Yes, and the reason that is done is, at least in part, to make composition of relatively more complex regexes from simpler qr// components (via interpolation) work "right."
Give a man a fish: <%-{-{-{-<
| [reply] [d/l] [select] |
|
|
This node notwithstanding, what would one gain in the long run from a "simplified" form for the example given?
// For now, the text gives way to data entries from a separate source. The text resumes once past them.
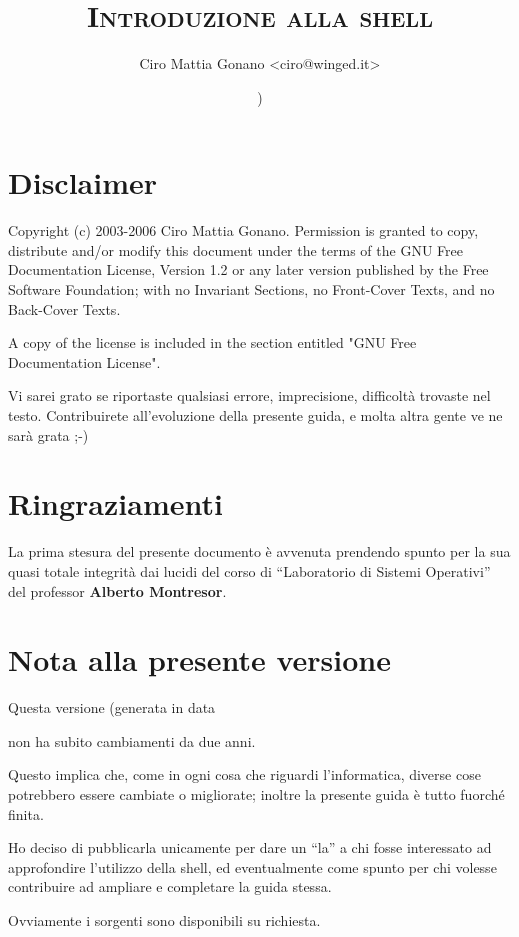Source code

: \documentclass[a4paper,10pt]{report}
\title{\textsc{\textbf{Introduzione alla shell}}}
\author{Ciro Mattia Gonano <ciro@winged.it>}
\date{}
\begin{document}
\maketitle

\section{Disclaimer}

Copyright (c) 2003-2006 Ciro Mattia Gonano.
Permission is granted to copy, distribute and/or modify this document under
the terms of the GNU Free Documentation License, Version 1.2 or any later
version published by the Free Software Foundation; with no Invariant Sections,
no Front-Cover Texts, and no Back-Cover Texts.

A copy of the license is included in the section entitled "GNU Free
Documentation License".

\medskip
Vi sarei grato se riportaste qualsiasi errore, imprecisione, difficolt\`a
trovaste nel testo. Contribuirete all'evoluzione della presente guida, e molta
altra gente ve ne sar\`a grata ;-)

\section{Ringraziamenti}
La prima stesura del presente documento \`e avvenuta prendendo spunto per la
sua quasi totale integrit\`a dai lucidi del corso di ``Laboratorio di Sistemi
Operativi'' del professor \textbf{Alberto Montresor}.

\section{Nota alla presente versione}

Questa versione (generata in data \date) non ha subito cambiamenti da due anni.

Questo implica che, come in ogni cosa che riguardi l'informatica, diverse cose
potrebbero essere cambiate o migliorate; inoltre la presente guida \`e tutto
fuorch\'e finita.

Ho deciso di pubblicarla unicamente per dare un ``la'' a chi fosse interessato
ad approfondire l'utilizzo della shell, ed eventualmente come spunto per chi
volesse contribuire ad ampliare e completare la guida stessa.

Ovviamente i sorgenti sono disponibili su richiesta.

\tableofcontents







\appendix

\end{document}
How often does one build a regex in this way and then try to read it?
Not exactly a common use case, or that should've been built in... I can come up with two examples:
-
Defining a regular expression constant as a combination of smaller constants;
-
Compiling a regex from user data and caching it somewhere.
In both cases trying to print the resulting expression for debugging leads to something incomprehensible that itself needs to be debugged.
| [reply] |
|
> In both cases trying to print the resulting expression for debugging leads to something incomprehensible that itself needs to be debugged.
It's the other way round, you can trace the past qr compilation steps, which actually helps debugging.
You are complaining about the verbosity of debugging informations, but you have to admit that your example is a very constructed edge case.
AnomalousMonk is right to ask for common cases where this becomes a problem.
I can see the point for a regex::tidy but this alone is not a very convincing incentive.
| [reply] [d/l] |
Re: Tidying and simplifying a regular expression
by tinita (Parson) on Dec 08, 2017 at 19:05 UTC
|
Because I recently learned about regexp_pattern (see thread), this might work, but it might not handle every case (there are other flags besides "u"):
use re ();
for (1..10) {
my ($pat, $flags) = re::regexp_pattern($rex);
$rex = ($flags eq "u" or $flags eq "") ? qr{$pat.} : qr{$rex.};
}
| [reply] [d/l] [select] |
Re: Tidying and simplifying a regular expression (opcode)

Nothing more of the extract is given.